Private 24th Regt 1879
Meanwhile, reinforcements consisting of the 92nd, 2-60th, the 15th Hussars, a naval brigade, and the Natal Police under Sir Evelyn Wood, met Sir George at Newcastle. The additional cavalry had enabled the general to make more extended reconnaissances round the Boer left, which proved that they were still entrenching, and showed no signs of wishing to avoid battle. On the evening of the 26th February, General Colley played his last card, and lost his life as well. Contrary to usual custom, he formed, with the utmost secrecy, a force to occupy Majuba Hill, an isolated and precipitous koppie, which to a certain extent dominated the right flank of the Laing’s Nek position. It was made up of detachments of the Highlanders, the 58th, the 2-60th, and 65 bluejackets, in all some 545 bayonets. In the advance, made in the dark, a company of the 92nd and one of the 60th, with a dismounted troop of hussars, were left at a point about midway between the hill and the camp, and the remainder stumbled on, and after great exertion, about 5 a.m., reached the summit. This was a saucer-shaped plateau about 1000 yards round, and when day broke, the presence of British soldiers produced wild confusion in the Boer camp. But not for long. While one portion hastened to man the trenches at Laing’s Nek, the rest rode towards Majuba, and, dismounting, opened fire. It was said at the time that the “covering party” consisted of the married men, the storming column of the single men who could best be spared. Be that as it may, between twelve and one the fire suddenly increased in intensity and the assault was made. It was only too successful. The British were driven from it in the utmost disorder, and left behind them Sir George Colley and 18 other officers, with 218 men killed, wounded, or missing, of about 600 men who had left Prospect Camp the night before. One instance of devoted bravery marked the terrible day, and for it Corporal Joseph John Farmer got the Cross for Valour, for, “while the Boers closed with the British troops near the well, Corporal Farmer held a white flag over the wounded, and when the arm holding the flag was shot through, he called out that he had another. He then raised the flag with the other arm, and continued to do so until that also was pierced by a bullet.”
The Boer loss is stated, by themselves, to have been between 24 and 50, but the details are very conflicting. An armistice was soon agreed to between the belligerents, during which the army, now commanded by Sir Evelyn Wood, consisted of the 6th Dragoons, 15th Hussars, and a squadron of the King’s Dragoon Guards, 14 guns, the 2nd and 3rd Battalions of the 60th, the relics of the 58th, the 83rd, 92nd, and 97th, together with a naval brigade and some mounted infantry. Finally peace was declared, and the beleaguered garrisons were relieved.

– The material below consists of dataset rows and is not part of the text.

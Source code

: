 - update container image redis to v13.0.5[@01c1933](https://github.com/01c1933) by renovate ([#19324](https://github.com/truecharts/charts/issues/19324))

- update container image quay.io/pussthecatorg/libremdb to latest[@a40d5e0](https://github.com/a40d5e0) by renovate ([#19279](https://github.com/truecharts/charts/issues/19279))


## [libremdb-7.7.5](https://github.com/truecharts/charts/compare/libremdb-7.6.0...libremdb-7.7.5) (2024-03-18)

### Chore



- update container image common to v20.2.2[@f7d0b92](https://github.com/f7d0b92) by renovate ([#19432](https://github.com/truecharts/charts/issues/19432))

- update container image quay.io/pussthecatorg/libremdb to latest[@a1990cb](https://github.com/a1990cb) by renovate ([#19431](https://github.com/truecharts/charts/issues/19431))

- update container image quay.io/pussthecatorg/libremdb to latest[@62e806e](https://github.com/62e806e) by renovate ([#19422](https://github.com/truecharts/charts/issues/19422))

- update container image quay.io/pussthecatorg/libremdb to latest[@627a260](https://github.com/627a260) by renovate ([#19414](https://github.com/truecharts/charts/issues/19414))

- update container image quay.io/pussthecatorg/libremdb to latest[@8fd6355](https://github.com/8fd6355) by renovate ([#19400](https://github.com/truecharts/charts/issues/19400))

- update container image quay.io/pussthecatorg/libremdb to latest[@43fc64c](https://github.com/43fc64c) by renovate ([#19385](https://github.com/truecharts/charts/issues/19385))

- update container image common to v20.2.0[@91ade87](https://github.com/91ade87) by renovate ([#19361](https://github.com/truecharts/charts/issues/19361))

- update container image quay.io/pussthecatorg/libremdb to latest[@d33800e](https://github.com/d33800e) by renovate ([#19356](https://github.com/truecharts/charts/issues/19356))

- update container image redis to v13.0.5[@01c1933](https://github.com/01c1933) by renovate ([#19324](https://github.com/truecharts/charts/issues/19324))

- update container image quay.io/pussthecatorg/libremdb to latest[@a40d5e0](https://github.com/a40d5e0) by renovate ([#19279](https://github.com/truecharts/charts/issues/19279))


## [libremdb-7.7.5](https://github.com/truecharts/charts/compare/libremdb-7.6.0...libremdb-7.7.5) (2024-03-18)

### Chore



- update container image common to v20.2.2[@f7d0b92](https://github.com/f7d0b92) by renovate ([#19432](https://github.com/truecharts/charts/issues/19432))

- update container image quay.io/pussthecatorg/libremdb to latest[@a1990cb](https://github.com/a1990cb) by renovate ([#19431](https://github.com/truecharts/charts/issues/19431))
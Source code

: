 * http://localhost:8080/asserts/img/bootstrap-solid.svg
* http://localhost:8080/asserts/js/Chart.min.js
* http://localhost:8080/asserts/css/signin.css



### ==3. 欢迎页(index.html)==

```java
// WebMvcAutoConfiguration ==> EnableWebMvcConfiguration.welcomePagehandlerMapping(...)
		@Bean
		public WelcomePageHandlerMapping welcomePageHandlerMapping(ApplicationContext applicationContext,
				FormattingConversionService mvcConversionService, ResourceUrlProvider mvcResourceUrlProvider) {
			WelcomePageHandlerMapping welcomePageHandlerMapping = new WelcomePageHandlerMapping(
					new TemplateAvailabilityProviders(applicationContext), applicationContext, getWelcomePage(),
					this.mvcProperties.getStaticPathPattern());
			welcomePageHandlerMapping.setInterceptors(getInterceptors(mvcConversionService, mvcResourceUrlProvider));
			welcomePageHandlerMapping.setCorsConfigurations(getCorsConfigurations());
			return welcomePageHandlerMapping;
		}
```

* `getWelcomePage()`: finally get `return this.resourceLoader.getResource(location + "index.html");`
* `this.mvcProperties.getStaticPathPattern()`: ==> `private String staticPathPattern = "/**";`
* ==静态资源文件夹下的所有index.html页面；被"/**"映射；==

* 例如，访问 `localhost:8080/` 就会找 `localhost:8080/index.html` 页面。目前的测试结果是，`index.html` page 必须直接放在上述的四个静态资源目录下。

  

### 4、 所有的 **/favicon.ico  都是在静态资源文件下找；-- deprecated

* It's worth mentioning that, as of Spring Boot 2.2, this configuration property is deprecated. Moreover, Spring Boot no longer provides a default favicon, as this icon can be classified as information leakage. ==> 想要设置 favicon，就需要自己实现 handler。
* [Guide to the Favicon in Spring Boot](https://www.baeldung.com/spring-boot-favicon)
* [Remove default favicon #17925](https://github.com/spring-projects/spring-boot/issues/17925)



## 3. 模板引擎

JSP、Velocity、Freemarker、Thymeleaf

No war of such small magnitude, as far as the numbers engaged are concerned, has left more grave results. For long years after the peace was signed, the Boers showed the greatest arrogance towards all British subjects, whether civilians or soldiers, and in many cases it was accompanied with open and undisguised insult. The surrender of the Transvaal was ruin to many an Englishman who, “confiding in the public declaration of Sir Garnet Wolseley and Sir Bartle Frere that the annexation of the Transvaal was irrevocable, had invested capital in the country, and their property was now worthless and their capital lost, owing to their having put faith in the words of Her Majesty’s representative.” But the blame does not rest with him.
The disastrous war had cost in all 29 officers killed and 20 wounded, and 366 men killed, with 428 wounded.
One result of the British defeat in the Transvaal was to increase, not unnaturally, the restlessness of the Boers. Both Zululand and Bechuanaland suffered from unauthorised incursions of what were really filibusters, whose efforts at colonial expansion were too frequently attended with murder. In one of these, against Chief Montsoia, an Englishman named Bethel was barbarously murdered, and hence an expedition was despatched, under Sir Charles Warren, to Bechuanaland in 1884. An attempt had been made by the Boers to annex Montsoia’s territory, which, by the Convention of 1884, was under our Protectorate; there was no doubt, moreover, that the whole of the disturbances had been directed from the Transvaal, and if not distinctly fostered by that Government, met with its tacit approval. But hostilities were happily averted. President Kruger met Sir Charles Warren in conference, and the conflicting clauses were adjusted. But the operations, insignificant as they may seem militarily, were politically important. They, temporarily at least, restored the position of Great Britain as the paramount power in South Africa. The last collision in the Transvaal between Dr. Jameson’s troopers, led by British officers, and the Boers of Pretoria, etc., was decisive in another way; but it is not a part of the story of the regular army, and is of too recent occurrence to be commented on here.